Vale tudo: hipnose, macumba, simpatia e até tapa na cara. Já recorri a todos os métodos imagináveis para perder peso. Só no Spa Sete Voltas, de Itatiba, deixei umas 12 toneladas de lardo. Sem contar as humilhantes sessões de "mea culpa" nos Vigilantes do Peso, as injeções de enzimas na barriga e a ingestão de hediondos chás diuréticos.
Para diminuir as dimensões de minha pança sharpei –o cão chinês de pele pelancuda– já martirizei minha hipófise de tudo que é jeito. Nem mesmo a glândula pituitária da Amália Lucy sofreu tanto quanto a minha. Lembra da Amália Lucy, a filha do Geisel que era chamada de "Hino da Bandeira" –todo mundo conhece, mas ninguém canta? Nos anos 70, o país inteiro acompanhou a novela de seu problema na hipófise.
Pois bem. Poucas pessoas são mais abalizadas do que eu para falar sobre os deméritos da gordura. E, do alto da minha experiência de ex-hiperbólica e atual rechonchuda, eu digo: gordo é sem-vergonha. Isso mesmo, sem-vergonha. E não me venha o Roberto Carlos dizer, na música "Coisa Gostosa", que gordo é atraente. Atraente? Gordo só é gostoso na ótica dos canibais da Nova Guiné.

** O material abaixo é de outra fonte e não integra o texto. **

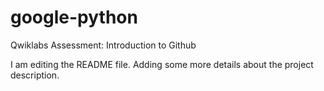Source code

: # google-python
Qwiklabs Assessment: Introduction to Github 

I am editing the README file. Adding some more details about the project description.
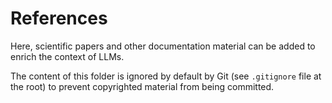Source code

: # References

Here, scientific papers and other documentation material can be added to enrich the context of LLMs.

The content of this folder is ignored by default by Git (see `.gitignore` file at the root) to prevent copyrighted material from being committed.
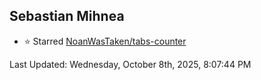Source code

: <h2>Sebastian Mihnea</h2>

<!--RECENT_ACTIVITY:start-->
- ⭐ Starred [NoanWasTaken/tabs-counter](https://github.com/NoanWasTaken/tabs-counter)<br>
<!--RECENT_ACTIVITY:end-->
<!--RECENT_ACTIVITY:last_update-->
Last Updated: Wednesday, October 8th, 2025, 8:07:44 PM
<!--RECENT_ACTIVITY:last_update_end-->

<!---LOL-STATS-START-HERE--->
<!---LOL-STATS-END-HERE--->
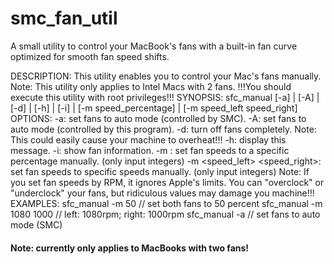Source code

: # smc_fan_util

A small utility to control your MacBook's fans with a built-in fan curve optimized for smooth fan speed shifts.

DESCRIPTION:
    This utility enables you to control your Mac's fans manually.
    Note: This utility only applies to Intel Macs with 2 fans.
    !!!You should execute this utility with root privileges!!!
SYNOPSIS:
    sfc_manual [-a] | [-A] | [-d] | [-h] | [-i] |
               [-m speed_percentage] | [-m speed_left speed_right]
OPTIONS:
    -a: set fans to auto mode (controlled by SMC).
    -A: set fans to auto mode (controlled by this program).
    -d: turn off fans completely.
        Note: This could easily cause your machine to overheat!!!
    -h: display this message.
    -i: show fan information.
    -m <percentage>: set fan speeds to a specific percentage manually. (only input integers)
    -m <speed_left> <speed_right>: set fan speeds to specific speeds manually. (only input integers)
        Note: If you set fan speeds by RPM, it ignores Apple's limits.
              You can "overclock" or "underclock" your fans,
              but ridiculous values may damage you machine!!!
EXAMPLES:
    sfc_manual -m 50        // set both fans to 50 percent
    sfc_manual -m 1080 1000 // left: 1080rpm; right: 1000rpm
    sfc_manual -a           // set fans to auto mode (SMC)

#### Note: currently only applies to MacBooks with two fans!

Para se refrescar no verão, o gordo é incapaz de pedir picolé de limão. Opta sempre por picolé de brigadeiro. Gordo come até coxinha com osso do dia anterior sem enrubescer.

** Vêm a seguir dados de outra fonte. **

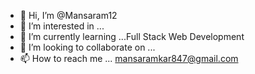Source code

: - 👋 Hi, I’m @Mansaram12
- 👀 I’m interested in ...
- 🌱 I’m currently learning ...Full Stack Web Development
- 💞️ I’m looking to collaborate on ...
- 📫 How to reach me ... mansaramkar847@gmail.com

<!---
Mansaram12/Mansaram12 is a ✨ special ✨ repository because its `README.md` (this file) appears on your GitHub profile.
You can click the Preview link to take a look at your changes.
--->
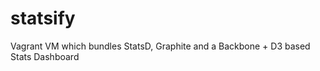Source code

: statsify
========

Vagrant VM which bundles StatsD, Graphite and a Backbone + D3 based Stats Dashboard
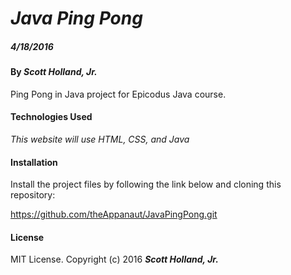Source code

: # _Java Ping Pong_

##### _4/18/2016_

#### By _**Scott Holland, Jr.**_

Ping Pong in Java project for Epicodus Java course.


#### Technologies Used

_This website will use HTML, CSS, and Java_

#### Installation

Install the project files by following the link below and cloning this repository:

https://github.com/theAppanaut/JavaPingPong.git


#### License

MIT License. Copyright (c) 2016 **_Scott Holland, Jr._**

E dá-lhe Hipoglos! Gordo não pode caminhar na praia que logo fica com a virilha assada. Gordo não pode andar de avião sem prejudicar o vizinho e não pode ser operado sem causar dor de cabeça no anestesista.
Gordo está sempre em pé de guerra com as vestes e ofega mais do que Michael Douglas em cena de sexo explícito com a Sharon Stone. Gordo é "incumprimentável" pois sua feito chafariz. A não ser que atenda pelo nome de Jô Soares, Fausto Silva ou Silvia Poppovic ninguém se apressa em apresentá-lo aos outros.
Só um país de mentalidade deturpada como o nosso pode glamurizar uma condição que é prejudicial à saúde. Mas esse modismo não é invenção exclusiva do Roberto Carlos, não. O presidente Itamar também tem seu naco de culpa. Se ele não tivesse se engraçado para cima daquela gorda sem calcinha, o país não estaria agora sofrendo de síndrome de Stendhal "à l'envers".